It is easy enough for a girl who is alone in London to make friends, but in nine cases out of ten they are not friends. The friend is not made but arrives in the usual formal channels. And when these usual channels are closed it is perhaps better to do without friends. Yet I had made one or two acquaintances.

One of them was a neat little woman in a brown coat and skirt. We had come across one another while shopping in the North End Road. One day when we were both in the grocer’s shop her string-bag collapsed and I assisted at a rescue of the parcels. She thanked me; she had a musical voice and spoke well—with a slight American accent. After that, we always spoke when we met; it was mostly about the weather, but gradually she told me one or two things about herself. She was married and had no children and wanted none. She liked old houses, and lived in one. “There are plenty of them in Fulham, if you know where to look,” she added.
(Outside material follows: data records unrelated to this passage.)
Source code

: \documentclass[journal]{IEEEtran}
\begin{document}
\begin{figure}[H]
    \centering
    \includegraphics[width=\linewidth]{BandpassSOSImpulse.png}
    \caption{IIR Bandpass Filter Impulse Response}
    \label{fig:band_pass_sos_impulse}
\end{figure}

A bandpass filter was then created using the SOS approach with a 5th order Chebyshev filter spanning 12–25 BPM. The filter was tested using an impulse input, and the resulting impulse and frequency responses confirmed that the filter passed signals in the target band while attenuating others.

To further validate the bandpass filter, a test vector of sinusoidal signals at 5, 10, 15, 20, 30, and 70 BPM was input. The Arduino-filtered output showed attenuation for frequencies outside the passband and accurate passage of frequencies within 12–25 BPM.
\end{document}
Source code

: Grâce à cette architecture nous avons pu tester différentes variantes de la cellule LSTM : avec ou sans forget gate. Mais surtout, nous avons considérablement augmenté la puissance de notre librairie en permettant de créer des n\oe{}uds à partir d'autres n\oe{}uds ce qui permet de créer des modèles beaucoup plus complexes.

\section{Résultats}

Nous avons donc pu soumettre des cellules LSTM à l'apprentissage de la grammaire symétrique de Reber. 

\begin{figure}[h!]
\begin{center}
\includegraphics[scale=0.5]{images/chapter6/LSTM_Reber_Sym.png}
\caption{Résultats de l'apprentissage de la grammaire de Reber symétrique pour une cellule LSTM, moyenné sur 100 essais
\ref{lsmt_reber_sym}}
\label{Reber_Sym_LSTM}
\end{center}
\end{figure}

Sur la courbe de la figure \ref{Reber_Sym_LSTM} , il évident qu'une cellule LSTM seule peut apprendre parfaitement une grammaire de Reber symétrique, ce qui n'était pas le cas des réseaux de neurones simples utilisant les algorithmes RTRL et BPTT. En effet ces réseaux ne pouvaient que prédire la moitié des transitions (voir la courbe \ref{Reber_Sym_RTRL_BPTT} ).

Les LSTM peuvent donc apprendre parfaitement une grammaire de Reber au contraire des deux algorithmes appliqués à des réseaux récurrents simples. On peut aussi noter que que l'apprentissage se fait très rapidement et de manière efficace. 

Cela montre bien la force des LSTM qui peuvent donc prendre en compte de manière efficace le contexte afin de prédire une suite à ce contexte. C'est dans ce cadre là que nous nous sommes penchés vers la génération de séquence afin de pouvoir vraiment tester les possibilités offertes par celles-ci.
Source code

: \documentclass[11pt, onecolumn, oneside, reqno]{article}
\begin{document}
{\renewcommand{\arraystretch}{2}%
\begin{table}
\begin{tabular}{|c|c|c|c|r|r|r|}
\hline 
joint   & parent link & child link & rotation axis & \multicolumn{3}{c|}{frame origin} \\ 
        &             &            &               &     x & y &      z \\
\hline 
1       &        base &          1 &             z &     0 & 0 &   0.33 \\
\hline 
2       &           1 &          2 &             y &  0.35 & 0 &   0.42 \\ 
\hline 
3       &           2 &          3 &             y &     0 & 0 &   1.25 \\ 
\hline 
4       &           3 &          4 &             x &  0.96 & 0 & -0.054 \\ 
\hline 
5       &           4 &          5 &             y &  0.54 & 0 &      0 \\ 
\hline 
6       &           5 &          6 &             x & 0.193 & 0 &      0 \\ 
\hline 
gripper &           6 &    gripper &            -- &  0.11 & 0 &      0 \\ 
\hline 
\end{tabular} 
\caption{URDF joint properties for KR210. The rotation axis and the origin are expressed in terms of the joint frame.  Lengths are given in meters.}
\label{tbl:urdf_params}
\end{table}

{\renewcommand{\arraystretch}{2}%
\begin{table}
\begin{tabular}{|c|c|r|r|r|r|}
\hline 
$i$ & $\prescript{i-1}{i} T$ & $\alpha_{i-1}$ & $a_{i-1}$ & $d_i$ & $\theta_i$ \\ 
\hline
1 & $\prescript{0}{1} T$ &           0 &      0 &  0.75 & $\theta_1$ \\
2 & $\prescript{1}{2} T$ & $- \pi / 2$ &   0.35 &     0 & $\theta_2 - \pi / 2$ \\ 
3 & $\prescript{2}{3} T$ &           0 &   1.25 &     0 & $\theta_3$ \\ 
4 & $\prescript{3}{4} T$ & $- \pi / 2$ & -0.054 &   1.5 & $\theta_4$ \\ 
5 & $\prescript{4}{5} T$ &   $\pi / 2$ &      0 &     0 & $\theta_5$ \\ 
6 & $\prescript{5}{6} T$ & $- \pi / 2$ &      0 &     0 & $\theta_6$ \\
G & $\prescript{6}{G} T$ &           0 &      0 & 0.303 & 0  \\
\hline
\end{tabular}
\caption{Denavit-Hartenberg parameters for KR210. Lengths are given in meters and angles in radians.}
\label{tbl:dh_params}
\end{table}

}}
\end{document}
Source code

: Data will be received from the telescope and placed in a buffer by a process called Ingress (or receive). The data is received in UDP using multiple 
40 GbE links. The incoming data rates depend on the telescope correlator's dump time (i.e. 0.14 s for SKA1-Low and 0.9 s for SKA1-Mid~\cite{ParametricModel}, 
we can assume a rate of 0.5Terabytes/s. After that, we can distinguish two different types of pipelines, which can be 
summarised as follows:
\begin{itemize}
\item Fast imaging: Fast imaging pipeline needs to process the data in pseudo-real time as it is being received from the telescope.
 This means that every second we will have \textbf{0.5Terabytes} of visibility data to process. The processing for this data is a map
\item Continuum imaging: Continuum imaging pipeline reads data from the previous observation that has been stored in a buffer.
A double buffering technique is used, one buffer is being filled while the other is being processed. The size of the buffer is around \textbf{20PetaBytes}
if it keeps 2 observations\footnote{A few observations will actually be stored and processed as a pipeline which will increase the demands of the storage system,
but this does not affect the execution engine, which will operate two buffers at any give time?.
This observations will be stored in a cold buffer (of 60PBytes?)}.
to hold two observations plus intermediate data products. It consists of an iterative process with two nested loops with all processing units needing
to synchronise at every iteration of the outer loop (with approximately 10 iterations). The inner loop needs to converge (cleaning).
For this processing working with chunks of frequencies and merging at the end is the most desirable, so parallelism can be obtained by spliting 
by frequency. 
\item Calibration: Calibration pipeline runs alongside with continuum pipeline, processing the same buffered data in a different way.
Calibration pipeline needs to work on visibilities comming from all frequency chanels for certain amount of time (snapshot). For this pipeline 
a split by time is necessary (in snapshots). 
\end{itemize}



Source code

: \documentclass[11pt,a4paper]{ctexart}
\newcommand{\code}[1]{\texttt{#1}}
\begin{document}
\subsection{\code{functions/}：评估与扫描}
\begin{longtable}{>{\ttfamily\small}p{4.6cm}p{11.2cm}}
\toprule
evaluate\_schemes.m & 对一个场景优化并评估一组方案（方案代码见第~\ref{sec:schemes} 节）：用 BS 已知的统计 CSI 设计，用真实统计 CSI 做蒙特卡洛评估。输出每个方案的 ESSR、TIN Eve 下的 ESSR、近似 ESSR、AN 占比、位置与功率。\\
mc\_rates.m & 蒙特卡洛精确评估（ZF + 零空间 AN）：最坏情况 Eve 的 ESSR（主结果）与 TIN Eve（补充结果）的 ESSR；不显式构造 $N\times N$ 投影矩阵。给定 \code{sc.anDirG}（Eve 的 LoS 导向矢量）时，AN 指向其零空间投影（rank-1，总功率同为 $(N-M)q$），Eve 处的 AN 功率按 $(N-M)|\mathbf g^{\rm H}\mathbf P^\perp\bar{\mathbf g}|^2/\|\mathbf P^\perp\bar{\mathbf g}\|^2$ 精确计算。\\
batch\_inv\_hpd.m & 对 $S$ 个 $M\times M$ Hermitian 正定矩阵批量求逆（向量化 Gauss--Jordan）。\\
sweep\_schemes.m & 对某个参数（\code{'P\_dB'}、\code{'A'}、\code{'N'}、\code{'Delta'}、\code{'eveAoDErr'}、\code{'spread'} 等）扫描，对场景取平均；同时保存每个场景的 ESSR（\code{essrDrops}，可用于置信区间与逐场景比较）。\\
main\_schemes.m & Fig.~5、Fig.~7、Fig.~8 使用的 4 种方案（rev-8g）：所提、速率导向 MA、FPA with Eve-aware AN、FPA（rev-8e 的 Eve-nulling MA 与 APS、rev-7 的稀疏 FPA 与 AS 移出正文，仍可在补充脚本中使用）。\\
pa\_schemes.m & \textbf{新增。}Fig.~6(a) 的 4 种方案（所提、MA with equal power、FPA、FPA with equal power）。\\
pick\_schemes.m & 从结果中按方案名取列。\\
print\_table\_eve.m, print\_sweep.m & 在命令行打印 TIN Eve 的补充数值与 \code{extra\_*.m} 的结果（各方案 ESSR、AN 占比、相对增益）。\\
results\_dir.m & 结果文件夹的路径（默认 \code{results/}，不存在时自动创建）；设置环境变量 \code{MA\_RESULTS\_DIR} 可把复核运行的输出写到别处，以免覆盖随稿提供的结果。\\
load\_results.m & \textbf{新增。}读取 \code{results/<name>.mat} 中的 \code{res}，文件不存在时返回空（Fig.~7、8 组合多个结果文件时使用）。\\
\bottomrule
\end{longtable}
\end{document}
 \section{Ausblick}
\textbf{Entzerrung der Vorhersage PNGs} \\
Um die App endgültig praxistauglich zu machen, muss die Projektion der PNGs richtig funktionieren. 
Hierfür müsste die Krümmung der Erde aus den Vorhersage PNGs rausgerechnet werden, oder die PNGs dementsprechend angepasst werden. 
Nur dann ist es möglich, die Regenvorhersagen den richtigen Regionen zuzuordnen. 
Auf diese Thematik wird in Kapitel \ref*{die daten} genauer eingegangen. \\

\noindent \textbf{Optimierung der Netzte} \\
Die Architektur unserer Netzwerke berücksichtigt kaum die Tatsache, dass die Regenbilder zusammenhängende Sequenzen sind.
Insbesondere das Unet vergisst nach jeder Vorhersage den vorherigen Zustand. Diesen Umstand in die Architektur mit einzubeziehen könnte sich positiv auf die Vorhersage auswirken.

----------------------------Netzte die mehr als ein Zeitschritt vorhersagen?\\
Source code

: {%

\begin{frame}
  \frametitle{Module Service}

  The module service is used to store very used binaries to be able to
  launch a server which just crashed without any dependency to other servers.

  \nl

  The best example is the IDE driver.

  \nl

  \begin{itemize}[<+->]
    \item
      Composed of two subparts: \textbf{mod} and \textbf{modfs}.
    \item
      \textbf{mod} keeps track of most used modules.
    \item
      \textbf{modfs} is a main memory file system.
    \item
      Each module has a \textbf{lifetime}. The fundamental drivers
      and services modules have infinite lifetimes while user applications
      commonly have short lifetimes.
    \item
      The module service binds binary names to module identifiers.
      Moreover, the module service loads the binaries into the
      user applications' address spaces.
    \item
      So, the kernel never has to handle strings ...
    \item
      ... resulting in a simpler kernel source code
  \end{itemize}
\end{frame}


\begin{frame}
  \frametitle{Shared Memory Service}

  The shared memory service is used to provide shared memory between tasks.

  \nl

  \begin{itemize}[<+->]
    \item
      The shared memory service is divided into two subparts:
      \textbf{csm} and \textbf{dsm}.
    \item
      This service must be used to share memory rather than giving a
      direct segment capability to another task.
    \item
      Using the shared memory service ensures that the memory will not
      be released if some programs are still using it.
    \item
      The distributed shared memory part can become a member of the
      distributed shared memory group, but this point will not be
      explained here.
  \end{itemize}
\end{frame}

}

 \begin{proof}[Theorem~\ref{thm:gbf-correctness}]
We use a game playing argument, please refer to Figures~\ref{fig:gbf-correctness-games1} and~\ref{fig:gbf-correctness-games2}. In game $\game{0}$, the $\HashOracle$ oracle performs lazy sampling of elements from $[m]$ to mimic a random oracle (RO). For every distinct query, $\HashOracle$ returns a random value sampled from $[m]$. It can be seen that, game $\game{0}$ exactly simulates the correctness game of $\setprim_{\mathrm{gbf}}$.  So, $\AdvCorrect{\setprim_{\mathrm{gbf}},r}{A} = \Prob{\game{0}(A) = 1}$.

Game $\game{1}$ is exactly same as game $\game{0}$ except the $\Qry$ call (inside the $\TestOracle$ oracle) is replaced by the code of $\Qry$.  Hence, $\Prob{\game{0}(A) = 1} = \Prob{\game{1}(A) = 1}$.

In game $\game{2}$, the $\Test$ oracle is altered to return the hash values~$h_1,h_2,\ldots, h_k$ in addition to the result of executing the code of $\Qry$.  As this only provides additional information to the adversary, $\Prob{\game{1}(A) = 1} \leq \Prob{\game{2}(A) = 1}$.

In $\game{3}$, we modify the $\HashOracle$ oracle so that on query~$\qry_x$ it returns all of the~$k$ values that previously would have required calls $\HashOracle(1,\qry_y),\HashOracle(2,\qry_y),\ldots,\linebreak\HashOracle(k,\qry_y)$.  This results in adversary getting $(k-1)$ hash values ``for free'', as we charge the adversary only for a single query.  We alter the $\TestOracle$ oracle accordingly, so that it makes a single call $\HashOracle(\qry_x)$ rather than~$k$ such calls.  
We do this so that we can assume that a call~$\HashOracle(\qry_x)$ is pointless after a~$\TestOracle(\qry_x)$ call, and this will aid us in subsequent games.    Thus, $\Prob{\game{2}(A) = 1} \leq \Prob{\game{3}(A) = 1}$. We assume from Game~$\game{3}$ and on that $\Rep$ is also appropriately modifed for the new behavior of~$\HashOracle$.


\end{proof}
On the night that Minnie was “doing up” Mrs. Saunders, I dined at a little confectioner’s near Walham Green. That is to say, I had a mutton chop, a jam tartlet, and a glass of lemonade there. One took this weird meal in a little place at the back of the shop, just big enough to hold two small tables and the chairs thereof, and decently veiled by a bead curtain from the eye of the curious. I sat waiting for my chop and reading the evening paper when a rattle of the curtain made me look up. In came the little woman in brown. She seemed rather bewildered at seeing me, said “Good evening,” and modestly took her place at the other table. But she had clearly hesitated about it, and I could not seem too unsociable.

“Won’t you come and sit here?” I said. “Unless, of course, you are expecting anybody.”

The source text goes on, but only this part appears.